← Pei-Chi Pan

Pei-Chi Pan

Houston, TX ppan@cougarnet.uh.edu Google Scholar Website LinkedIn

Education

University of Houston

Jan 2025 – present
Ph.D. in Computer ScienceHouston, TX

Research interest: human-centered AI, personal health informatics, human–computer interaction.

Rice University

Dec 2024
Master of Computer ScienceHouston, TX

National Yang Ming Chiao Tung University

Jun 2023
B.S. in Information Management and FinanceHsinchu, Taiwan

Cross-Disciplinary Program in Financial Technology; Minor in English Literature and Linguistics.

Publications

Journal and Conference Papers

  1. [J1]

    Pei-Chi Pan, Yingbin Liang, and Sen Lin. “Reward Modeling for Reinforcement Learning-Based LLM Reasoning: Design, Challenges, and Evaluation.” Transactions on Machine Learning Research (TMLR), 2026.

  2. [C1]

    Hou, Lu, Karanjai, Pan, Lin, Xu, and Shi. “Specialists Hold, Generalists Discount: Asymmetric Equilibrium in LLM Routing Auctions.” Advances in Neural Information Processing Systems (NeurIPS), 2026.

Under Review

  1. [U1]

    Hou, Lu, Karanjai, Pan, Lin, Xu, and Shi. “Anchors, Mixed Equilibria, and Welfare in LLM Routing Auctions.” Under review, 2026.

Research Experience

Graduate Research Assistant

Jan 2025 – present
Department of Computer Science, University of HoustonHouston, TX

EarMark: Everyday Noise-Sensitivity Sensing with Wearables

  • Designing an ecological data-collection protocol that pairs ecological momentary assessment (EMA) with passive Apple Watch sensing to characterize everyday contexts associated with noise-sensitivity reactions.
  • Developing the protocol for a participant field deployment (fall 2026) with a privacy-preserving design: no audio or location data is stored.
  • Building a multimodal dataset to support personalized models that anticipate difficult moments, extending prior work on assistive technology for noise sensitivity.

Reward Modeling for RL-Based LLM Reasoning [J1]

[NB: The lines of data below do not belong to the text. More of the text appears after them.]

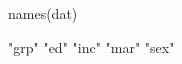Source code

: \begin{Schunk}
\begin{Sinput}
  names(dat)
\end{Sinput}
\begin{Soutput}
[1] "grp" "ed"  "inc" "mar" "sex"
\end{Soutput}
\end{Schunk}
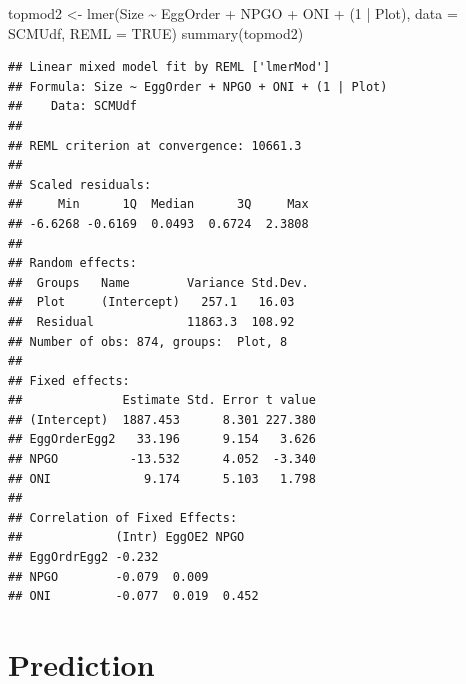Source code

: \documentclass[
]{article}
\newenvironment{Shaded}{\begin{snugshade}}{\end{snugshade}}
\newcommand{\AttributeTok}[1]{\textcolor[rgb]{0.77,0.63,0.00}{#1}}
\newcommand{\ConstantTok}[1]{\textcolor[rgb]{0.00,0.00,0.00}{#1}}
\newcommand{\DecValTok}[1]{\textcolor[rgb]{0.00,0.00,0.81}{#1}}
\newcommand{\FunctionTok}[1]{\textcolor[rgb]{0.00,0.00,0.00}{#1}}
\newcommand{\NormalTok}[1]{#1}
\newcommand{\OtherTok}[1]{\textcolor[rgb]{0.56,0.35,0.01}{#1}}
\newcommand{\SpecialCharTok}[1]{\textcolor[rgb]{0.00,0.00,0.00}{#1}}
\begin{document}
\begin{Shaded}
\begin{Highlighting}[]
\NormalTok{topmod2 }\OtherTok{\textless{}{-}} \FunctionTok{lmer}\NormalTok{(Size }\SpecialCharTok{\textasciitilde{}}\NormalTok{ EggOrder }\SpecialCharTok{+}\NormalTok{ NPGO }\SpecialCharTok{+}\NormalTok{ ONI }\SpecialCharTok{+}\NormalTok{ (}\DecValTok{1} \SpecialCharTok{|}\NormalTok{ Plot), }\AttributeTok{data =}\NormalTok{ SCMUdf, }\AttributeTok{REML =} \ConstantTok{TRUE}\NormalTok{)}
\FunctionTok{summary}\NormalTok{(topmod2)}
\end{Highlighting}
\end{Shaded}

\begin{verbatim}
## Linear mixed model fit by REML ['lmerMod']
## Formula: Size ~ EggOrder + NPGO + ONI + (1 | Plot)
##    Data: SCMUdf
## 
## REML criterion at convergence: 10661.3
## 
## Scaled residuals: 
##     Min      1Q  Median      3Q     Max 
## -6.6268 -0.6169  0.0493  0.6724  2.3808 
## 
## Random effects:
##  Groups   Name        Variance Std.Dev.
##  Plot     (Intercept)   257.1   16.03  
##  Residual             11863.3  108.92  
## Number of obs: 874, groups:  Plot, 8
## 
## Fixed effects:
##              Estimate Std. Error t value
## (Intercept)  1887.453      8.301 227.380
## EggOrderEgg2   33.196      9.154   3.626
## NPGO          -13.532      4.052  -3.340
## ONI             9.174      5.103   1.798
## 
## Correlation of Fixed Effects:
##             (Intr) EggOE2 NPGO  
## EggOrdrEgg2 -0.232              
## NPGO        -0.079  0.009       
## ONI         -0.077  0.019  0.452
\end{verbatim}

\hypertarget{prediction}{%
\section{Prediction}\label{prediction}}
\end{document}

  • Conducted a comprehensive survey of reinforcement learning for LLM reasoning, examining the limitations of chain-of-thought prompting and the shift from RLHF toward verifiable, multi-step reasoning.
  • Proposed a taxonomy of reward design to structure the research landscape.
  • Analyzed core challenges in RL-for-reasoning pipelines, including reward hacking, diversity collapse, and reasoning hallucinations, and synthesized mitigation strategies.

Teaching

Teaching Assistant, Machine Learning

Jan 2025 – Dec 2025
Department of Computer Science, University of HoustonHouston, TX
  • Led instructional sessions for undergraduates on advanced machine learning topics, including CNNs and LLMs, covering design principles, implementation challenges, and connections to current research.
  • Designed and led PyTorch lab sessions; supervised programming projects in which students built and evaluated novel models.

Industry Experience

Microsoft, Azure Cloud & AI

Jul 2022 – Aug 2023
Technical Consultant InternTaipei, Taiwan
  • Member of a 40-person consulting team that delivered KGI Bank’s mobile and internet banking application, Taiwan’s first microservices-based internet banking system (launched October 2022).
  • Coordinated with developers, product managers, system analysts, and clients on features, testing, and deployment; authored QA test plans and documentation in Azure DevOps; built Angular/TypeScript front-end features.

DBS Bank, Technology & Operations

Jul 2021 – Aug 2021
Data Analyst InternTaipei, Taiwan
  • Automated customer-transaction retrieval and a daily reporting workflow in Python (pandas) and Microsoft Access, replacing manual processes for the consumer finance team.